==== DATASET EXCERPTS

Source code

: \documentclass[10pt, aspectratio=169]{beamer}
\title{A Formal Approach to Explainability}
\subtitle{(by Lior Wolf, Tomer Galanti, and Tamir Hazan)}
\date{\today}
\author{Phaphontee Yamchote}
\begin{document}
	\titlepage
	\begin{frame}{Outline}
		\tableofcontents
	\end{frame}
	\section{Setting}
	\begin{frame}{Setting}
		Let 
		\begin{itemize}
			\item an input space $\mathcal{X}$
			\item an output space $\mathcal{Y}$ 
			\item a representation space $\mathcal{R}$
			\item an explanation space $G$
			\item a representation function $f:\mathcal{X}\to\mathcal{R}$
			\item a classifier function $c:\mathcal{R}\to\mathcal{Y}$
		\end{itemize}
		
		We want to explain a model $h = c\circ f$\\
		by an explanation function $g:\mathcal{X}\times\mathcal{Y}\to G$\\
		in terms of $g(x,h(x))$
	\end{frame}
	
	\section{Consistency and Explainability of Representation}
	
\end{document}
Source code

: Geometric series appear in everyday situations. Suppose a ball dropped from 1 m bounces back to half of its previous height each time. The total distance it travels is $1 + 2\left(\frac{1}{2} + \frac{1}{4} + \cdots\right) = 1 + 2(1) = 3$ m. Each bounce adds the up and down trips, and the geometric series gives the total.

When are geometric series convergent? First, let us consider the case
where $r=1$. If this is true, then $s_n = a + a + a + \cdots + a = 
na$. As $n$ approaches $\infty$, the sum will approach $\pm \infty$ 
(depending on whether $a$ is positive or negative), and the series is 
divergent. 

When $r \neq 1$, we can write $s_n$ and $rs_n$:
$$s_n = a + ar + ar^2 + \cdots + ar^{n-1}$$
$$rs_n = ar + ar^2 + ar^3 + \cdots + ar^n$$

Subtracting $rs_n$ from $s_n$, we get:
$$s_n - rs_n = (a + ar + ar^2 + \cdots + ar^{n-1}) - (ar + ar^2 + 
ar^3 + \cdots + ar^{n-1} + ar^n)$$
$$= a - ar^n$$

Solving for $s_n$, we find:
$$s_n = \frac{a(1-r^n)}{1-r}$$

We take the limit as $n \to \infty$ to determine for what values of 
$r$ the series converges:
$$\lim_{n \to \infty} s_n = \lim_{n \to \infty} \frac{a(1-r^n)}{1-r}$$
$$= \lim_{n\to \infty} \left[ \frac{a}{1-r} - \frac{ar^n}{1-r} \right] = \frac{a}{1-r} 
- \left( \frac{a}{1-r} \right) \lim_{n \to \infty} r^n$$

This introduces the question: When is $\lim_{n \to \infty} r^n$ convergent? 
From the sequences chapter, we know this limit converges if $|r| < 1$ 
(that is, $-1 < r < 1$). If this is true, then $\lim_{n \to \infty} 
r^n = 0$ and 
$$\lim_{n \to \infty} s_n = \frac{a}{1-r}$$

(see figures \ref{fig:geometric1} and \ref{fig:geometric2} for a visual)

========

- [DIRECTIONS FOR THIS TASK]
A single number is expected: how many lines in the entries contain "Setting".

- [RESULT]
2